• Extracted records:
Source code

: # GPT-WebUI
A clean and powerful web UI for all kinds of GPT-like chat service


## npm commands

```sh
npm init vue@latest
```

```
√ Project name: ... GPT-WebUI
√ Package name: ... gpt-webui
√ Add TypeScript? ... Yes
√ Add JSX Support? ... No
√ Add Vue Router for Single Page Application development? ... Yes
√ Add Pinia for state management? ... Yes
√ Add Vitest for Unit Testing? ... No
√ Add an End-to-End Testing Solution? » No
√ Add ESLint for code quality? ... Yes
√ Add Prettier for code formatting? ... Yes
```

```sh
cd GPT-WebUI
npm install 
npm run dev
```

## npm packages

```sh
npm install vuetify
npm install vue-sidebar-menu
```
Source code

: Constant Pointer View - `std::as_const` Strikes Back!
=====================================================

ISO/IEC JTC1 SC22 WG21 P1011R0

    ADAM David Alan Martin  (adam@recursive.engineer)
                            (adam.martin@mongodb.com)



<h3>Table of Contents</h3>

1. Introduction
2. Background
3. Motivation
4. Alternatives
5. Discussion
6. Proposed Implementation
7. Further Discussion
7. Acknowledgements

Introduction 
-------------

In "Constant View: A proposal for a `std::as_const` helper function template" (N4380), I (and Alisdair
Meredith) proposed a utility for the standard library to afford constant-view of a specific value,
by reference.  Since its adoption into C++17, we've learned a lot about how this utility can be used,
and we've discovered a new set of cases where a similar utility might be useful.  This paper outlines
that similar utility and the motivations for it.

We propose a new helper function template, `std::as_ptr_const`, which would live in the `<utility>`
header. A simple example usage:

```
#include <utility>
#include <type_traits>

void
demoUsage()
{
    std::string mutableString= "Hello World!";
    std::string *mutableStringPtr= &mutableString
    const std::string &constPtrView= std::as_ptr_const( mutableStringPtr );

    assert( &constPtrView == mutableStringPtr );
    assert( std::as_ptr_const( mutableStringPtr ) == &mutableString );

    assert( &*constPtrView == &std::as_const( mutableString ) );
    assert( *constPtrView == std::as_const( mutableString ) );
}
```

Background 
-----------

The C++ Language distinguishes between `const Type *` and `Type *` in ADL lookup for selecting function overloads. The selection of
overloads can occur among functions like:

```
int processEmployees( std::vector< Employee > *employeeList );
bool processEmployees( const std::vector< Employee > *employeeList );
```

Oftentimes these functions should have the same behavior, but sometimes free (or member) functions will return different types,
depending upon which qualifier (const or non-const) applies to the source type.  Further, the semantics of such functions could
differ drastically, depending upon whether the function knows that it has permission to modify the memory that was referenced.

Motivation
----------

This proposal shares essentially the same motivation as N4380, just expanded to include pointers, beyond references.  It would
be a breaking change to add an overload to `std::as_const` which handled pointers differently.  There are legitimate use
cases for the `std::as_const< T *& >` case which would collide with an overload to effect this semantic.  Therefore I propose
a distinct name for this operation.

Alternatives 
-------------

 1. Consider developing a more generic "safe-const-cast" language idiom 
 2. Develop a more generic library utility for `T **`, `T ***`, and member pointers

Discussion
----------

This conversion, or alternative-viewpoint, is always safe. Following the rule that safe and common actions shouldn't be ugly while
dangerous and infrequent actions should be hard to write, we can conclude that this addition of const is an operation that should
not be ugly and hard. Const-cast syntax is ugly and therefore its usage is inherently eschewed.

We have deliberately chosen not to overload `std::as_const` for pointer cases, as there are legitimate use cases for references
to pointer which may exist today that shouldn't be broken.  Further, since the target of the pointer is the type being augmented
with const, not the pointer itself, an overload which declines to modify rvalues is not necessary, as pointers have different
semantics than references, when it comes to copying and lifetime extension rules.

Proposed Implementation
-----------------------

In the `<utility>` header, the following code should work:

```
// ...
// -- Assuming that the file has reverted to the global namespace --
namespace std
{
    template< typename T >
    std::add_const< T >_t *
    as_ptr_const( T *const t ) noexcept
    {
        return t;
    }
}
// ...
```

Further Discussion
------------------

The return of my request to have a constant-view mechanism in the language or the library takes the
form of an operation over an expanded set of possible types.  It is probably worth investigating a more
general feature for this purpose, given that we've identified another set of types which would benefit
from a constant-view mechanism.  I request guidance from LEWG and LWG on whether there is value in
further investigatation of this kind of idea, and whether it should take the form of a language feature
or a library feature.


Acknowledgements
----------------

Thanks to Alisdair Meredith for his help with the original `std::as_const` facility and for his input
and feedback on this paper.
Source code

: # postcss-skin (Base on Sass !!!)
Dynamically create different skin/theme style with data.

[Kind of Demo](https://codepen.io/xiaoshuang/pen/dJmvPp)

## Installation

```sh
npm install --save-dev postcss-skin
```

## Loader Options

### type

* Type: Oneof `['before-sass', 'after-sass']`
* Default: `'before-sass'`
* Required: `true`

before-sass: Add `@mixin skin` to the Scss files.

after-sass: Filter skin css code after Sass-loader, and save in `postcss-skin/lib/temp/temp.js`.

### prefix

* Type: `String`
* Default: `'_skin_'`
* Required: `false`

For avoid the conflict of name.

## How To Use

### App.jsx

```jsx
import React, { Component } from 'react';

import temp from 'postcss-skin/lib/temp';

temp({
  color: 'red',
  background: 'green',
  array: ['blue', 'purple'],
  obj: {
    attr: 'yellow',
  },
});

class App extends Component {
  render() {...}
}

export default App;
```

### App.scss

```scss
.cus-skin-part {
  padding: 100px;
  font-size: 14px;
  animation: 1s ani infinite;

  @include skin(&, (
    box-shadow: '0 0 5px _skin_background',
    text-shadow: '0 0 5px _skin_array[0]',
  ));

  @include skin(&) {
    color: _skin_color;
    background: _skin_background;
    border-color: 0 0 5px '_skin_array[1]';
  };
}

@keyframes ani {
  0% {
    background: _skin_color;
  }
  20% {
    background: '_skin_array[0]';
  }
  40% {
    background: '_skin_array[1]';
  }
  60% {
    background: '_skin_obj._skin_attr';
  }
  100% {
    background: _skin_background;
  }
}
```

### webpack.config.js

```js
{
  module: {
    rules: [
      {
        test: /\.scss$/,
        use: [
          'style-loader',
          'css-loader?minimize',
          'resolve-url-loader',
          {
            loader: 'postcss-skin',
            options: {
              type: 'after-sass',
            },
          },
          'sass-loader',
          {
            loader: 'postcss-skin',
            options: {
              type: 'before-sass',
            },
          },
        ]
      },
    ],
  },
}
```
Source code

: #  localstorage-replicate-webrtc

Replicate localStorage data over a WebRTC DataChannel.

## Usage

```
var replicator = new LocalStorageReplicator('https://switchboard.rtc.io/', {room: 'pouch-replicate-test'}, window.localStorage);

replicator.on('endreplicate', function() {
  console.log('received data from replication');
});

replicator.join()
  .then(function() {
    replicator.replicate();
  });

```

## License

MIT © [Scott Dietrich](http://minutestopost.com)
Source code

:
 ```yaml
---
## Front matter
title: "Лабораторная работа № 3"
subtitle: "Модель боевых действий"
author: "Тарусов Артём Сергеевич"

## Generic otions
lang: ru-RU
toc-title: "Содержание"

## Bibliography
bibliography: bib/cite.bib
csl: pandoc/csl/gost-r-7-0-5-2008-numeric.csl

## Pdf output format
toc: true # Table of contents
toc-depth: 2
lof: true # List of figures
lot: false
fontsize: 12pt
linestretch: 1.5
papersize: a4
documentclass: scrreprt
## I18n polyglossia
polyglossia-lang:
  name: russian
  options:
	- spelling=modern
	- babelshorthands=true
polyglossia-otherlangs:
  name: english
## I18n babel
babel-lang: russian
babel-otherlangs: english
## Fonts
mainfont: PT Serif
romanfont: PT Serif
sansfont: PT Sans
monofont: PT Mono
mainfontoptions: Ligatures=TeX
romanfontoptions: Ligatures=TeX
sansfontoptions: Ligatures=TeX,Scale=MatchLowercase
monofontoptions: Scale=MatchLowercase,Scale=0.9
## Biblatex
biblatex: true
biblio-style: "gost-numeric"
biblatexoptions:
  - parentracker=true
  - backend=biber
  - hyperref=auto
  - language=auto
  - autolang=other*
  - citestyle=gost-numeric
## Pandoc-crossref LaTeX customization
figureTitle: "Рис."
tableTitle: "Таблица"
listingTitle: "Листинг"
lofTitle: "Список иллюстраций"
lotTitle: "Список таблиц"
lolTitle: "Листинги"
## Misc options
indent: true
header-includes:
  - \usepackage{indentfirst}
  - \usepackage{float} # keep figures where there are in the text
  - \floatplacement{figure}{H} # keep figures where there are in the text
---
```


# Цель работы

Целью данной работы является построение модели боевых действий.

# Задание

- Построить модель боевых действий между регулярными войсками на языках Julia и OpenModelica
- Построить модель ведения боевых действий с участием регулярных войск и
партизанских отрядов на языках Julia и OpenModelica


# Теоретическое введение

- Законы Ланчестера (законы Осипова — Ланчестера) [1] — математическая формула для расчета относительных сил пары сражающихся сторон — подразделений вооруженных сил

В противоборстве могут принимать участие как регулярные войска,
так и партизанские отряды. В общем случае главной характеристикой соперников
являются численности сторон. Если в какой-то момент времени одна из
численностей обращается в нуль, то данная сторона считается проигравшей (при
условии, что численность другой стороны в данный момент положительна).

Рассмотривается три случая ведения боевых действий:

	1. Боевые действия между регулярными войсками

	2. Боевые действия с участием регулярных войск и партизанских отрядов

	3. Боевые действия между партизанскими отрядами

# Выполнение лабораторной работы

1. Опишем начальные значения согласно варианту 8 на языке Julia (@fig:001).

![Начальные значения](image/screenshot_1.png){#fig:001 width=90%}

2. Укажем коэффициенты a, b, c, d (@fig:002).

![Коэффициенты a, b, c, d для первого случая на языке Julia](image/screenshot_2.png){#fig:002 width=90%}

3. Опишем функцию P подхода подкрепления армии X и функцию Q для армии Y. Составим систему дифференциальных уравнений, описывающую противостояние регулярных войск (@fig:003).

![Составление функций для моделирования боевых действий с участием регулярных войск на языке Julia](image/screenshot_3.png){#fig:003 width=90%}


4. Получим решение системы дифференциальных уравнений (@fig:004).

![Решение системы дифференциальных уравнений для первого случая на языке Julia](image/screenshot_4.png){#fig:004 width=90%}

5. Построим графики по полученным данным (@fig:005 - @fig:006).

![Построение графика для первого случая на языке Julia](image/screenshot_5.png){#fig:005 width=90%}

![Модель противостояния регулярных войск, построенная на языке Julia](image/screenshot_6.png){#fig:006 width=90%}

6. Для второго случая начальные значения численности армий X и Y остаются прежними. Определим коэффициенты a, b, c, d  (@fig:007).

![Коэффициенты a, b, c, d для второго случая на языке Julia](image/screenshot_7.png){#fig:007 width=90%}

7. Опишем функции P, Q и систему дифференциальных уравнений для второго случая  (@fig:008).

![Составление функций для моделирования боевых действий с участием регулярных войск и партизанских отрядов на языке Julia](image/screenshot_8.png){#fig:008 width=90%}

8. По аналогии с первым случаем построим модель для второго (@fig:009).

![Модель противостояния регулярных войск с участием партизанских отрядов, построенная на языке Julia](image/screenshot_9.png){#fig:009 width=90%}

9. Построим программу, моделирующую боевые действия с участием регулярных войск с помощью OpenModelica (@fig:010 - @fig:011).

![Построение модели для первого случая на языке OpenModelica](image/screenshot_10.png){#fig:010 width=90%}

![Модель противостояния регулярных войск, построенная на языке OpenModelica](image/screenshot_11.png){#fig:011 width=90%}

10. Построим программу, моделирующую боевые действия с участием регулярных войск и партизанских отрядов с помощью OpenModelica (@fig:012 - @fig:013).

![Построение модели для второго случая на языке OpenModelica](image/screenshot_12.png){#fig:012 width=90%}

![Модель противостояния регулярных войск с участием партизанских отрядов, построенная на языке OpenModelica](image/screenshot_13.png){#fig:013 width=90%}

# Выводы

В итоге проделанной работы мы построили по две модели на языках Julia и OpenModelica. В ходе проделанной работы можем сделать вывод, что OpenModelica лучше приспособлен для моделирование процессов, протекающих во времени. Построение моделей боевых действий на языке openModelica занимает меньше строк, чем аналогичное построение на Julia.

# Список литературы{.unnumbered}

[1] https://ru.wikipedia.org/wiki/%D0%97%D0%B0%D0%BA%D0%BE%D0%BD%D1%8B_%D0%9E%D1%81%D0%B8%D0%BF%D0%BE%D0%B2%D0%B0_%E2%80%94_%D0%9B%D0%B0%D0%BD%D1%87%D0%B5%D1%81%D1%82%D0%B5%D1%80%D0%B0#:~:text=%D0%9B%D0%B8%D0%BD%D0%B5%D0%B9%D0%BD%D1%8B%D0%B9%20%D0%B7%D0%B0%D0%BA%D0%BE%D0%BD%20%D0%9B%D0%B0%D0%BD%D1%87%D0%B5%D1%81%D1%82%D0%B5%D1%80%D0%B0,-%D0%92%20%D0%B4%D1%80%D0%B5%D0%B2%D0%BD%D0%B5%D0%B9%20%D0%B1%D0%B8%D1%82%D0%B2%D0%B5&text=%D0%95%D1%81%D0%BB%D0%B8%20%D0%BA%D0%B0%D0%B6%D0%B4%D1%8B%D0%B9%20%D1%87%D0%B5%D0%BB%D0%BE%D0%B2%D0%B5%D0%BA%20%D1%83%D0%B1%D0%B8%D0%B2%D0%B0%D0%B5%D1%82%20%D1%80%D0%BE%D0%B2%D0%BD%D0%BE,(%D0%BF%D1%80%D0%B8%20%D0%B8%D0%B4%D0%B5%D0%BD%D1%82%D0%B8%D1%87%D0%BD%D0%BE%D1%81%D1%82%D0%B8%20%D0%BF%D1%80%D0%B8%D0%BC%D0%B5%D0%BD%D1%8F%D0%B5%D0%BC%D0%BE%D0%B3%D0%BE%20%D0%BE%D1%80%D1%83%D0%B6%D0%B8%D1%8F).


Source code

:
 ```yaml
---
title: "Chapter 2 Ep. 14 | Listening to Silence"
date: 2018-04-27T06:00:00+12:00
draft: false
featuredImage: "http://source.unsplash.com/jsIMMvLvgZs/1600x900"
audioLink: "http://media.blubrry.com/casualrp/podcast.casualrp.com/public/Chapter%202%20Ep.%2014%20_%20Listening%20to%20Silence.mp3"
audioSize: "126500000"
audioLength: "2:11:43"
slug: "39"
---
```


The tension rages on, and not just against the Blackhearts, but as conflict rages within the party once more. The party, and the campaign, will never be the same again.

• EXERCISE:
Of the lines above, output exactly those from the line bearing "являются численности сторон." through the line bearing "# Выполнение лабораторной работы", inclusive.

• WRITTEN RESPONSE:
являются численности сторон. Если в какой-то момент времени одна из
численностей обращается в нуль, то данная сторона считается проигравшей (при
условии, что численность другой стороны в данный момент положительна).

Рассмотривается три случая ведения боевых действий:

	1. Боевые действия между регулярными войсками

	2. Боевые действия с участием регулярных войск и партизанских отрядов

	3. Боевые действия между партизанскими отрядами

# Выполнение лабораторной работы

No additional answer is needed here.